Sunday, September 25, 2011

  • Sunday, September 25, 2011
  • Elder of Ziyon
From JTA:
A California jury found 10 Muslim students guilty of misdemeanors for disrupting a 2010 campus speech by Israel's ambassador to the United States.

In an incident that drew national attention, 11 Muslim students stood one by one and interrupted a February 2010 speech by Ambassador Michael Oren at the University of California, Irvine. Oren twice walked off the stage as students shouted "mass murderer!" and "war criminal!" before they were hauled out of the room by campus police. A planned Q&A session after the address was dropped.

The Orange County jury on Aug. 23 found 10 of the students guilty of two misdemeanor charges for conspiring to disrupt and then disrupting the speech. Charges against an eleventh student were dropped last month.

The 10 students were sentenced by Superior Court Judge Peter Wilson to 56 hours of community service and three years of probation, though the probation will be reduced to one year if the defendants complete their community service by Jan. 31 of next year.

According to The Orange County Register, Wilson said that jail time was not warranted because the students were "motivated by their beliefs and did not disrupt for the sake of disrupting."

The Muslim Student Union at UC Irvine, which organized the heckling, was suspended for a year by the school for violating its code of conduct, but four months later the suspension was changed to probation on appeal.
The Volokh Conspiracy discusses the case:
The relevant statute, Cal.

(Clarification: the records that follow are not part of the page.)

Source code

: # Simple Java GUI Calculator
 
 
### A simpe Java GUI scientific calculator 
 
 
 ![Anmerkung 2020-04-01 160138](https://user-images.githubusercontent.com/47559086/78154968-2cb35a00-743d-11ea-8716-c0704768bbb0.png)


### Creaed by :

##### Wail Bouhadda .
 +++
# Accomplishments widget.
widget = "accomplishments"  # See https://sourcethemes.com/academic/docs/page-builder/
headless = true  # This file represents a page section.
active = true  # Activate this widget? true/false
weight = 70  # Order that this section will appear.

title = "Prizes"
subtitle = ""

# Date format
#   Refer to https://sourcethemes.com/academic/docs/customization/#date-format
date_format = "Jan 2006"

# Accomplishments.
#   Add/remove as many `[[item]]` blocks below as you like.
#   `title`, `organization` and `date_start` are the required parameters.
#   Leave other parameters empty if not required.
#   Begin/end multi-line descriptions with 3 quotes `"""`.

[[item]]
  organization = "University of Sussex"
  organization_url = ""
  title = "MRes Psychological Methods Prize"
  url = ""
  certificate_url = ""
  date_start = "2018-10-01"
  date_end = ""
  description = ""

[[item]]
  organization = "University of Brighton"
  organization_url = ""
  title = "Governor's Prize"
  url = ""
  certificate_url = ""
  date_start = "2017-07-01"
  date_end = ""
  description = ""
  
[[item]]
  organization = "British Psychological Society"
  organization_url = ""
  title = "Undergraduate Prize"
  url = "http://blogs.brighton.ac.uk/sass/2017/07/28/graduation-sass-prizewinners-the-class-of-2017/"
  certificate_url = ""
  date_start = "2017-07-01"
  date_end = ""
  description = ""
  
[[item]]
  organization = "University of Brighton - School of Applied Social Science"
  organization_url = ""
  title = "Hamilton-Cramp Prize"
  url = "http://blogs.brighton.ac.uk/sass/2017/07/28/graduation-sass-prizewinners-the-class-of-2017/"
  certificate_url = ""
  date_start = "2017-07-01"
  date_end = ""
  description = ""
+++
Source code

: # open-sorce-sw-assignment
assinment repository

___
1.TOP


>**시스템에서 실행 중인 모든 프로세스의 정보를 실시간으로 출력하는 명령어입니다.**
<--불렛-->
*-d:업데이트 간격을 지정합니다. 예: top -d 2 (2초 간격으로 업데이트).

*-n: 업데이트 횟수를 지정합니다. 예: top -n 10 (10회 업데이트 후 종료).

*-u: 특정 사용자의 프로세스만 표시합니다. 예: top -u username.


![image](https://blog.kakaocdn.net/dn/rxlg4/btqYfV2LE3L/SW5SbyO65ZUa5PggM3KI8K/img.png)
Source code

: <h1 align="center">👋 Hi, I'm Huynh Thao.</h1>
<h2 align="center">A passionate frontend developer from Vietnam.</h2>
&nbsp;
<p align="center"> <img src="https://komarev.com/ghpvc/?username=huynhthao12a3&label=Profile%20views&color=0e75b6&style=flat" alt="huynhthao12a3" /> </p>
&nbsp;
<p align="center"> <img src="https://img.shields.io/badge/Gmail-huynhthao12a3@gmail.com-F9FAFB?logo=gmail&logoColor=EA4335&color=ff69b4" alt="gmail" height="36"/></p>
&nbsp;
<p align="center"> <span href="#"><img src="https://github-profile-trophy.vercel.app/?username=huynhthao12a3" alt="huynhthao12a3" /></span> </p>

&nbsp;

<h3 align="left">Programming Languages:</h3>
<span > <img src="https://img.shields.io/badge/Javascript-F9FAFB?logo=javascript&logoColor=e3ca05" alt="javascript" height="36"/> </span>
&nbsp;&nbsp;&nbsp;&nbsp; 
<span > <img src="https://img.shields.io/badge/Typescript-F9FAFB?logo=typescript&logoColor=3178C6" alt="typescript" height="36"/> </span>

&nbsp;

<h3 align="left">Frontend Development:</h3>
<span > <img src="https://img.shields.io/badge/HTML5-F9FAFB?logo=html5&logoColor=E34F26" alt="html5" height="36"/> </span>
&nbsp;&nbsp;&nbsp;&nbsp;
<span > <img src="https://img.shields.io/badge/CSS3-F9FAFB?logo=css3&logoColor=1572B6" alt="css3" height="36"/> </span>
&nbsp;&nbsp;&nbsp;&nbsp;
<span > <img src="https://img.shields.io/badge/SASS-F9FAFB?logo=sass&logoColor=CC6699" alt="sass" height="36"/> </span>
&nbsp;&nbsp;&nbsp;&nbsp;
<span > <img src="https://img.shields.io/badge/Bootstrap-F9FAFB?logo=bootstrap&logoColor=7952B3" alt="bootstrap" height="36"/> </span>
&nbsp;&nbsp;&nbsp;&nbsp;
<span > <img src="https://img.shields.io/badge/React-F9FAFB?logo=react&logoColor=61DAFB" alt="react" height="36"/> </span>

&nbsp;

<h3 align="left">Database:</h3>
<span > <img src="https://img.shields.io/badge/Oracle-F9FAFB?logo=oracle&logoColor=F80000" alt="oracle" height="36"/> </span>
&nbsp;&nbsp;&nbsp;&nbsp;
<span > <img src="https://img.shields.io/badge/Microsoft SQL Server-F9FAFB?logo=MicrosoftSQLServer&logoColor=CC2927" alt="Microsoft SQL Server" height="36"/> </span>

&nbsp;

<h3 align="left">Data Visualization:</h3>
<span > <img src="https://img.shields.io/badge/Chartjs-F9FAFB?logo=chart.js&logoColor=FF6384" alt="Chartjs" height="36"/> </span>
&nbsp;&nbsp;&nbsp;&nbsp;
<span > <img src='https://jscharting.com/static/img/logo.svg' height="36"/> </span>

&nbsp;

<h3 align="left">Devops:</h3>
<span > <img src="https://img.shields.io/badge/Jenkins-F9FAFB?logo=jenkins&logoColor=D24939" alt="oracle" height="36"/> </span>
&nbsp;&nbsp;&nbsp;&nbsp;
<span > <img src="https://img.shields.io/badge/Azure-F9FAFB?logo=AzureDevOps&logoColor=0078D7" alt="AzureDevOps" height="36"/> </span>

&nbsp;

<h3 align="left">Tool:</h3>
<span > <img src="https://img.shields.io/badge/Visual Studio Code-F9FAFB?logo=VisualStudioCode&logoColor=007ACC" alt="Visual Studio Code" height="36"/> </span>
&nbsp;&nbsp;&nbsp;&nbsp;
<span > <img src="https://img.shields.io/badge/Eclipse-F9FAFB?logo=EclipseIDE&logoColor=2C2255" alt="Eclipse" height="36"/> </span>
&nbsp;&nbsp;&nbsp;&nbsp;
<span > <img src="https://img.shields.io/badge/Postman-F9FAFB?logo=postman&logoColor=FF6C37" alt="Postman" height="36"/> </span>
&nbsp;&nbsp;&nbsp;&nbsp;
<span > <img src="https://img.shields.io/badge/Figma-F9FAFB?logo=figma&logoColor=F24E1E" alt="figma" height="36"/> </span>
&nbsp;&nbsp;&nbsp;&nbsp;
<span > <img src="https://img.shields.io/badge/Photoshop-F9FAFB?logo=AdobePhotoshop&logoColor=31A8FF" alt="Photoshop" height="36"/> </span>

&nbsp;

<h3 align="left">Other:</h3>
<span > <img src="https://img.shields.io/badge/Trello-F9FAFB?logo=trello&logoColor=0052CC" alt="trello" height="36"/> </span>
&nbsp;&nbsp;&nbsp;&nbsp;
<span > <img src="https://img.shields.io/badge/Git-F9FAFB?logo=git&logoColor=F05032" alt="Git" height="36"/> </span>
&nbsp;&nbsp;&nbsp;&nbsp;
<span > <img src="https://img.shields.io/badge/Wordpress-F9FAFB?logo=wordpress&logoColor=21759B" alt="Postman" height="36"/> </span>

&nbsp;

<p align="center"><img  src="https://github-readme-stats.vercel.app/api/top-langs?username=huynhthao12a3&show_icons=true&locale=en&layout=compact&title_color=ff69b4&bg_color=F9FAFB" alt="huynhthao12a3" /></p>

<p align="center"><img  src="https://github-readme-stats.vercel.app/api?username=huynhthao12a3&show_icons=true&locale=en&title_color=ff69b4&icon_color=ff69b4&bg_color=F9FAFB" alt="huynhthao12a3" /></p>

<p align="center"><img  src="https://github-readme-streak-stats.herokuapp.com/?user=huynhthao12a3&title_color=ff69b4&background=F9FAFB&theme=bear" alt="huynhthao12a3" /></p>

Penal Code § 403, says: “Every person who, without authority of law, willfully disturbs or breaks up any assembly or meeting that is not unlawful in its character ... is guilty of a misdemeanor.” In re Kay (1970) held that, to be convicted under the statute, the prosecution must show “that the defendant [1] substantially impaired the conduct of the meeting by intentionally committing acts [2] in violation of implicit customs or usages or of explicit rules for governance of the meeting, of which he knew, or as a reasonable man should have known,” and [3] “the defendant’s activity itself — and not the content of the activity’s expression — substantially impairs the effective conduct of a meeting.”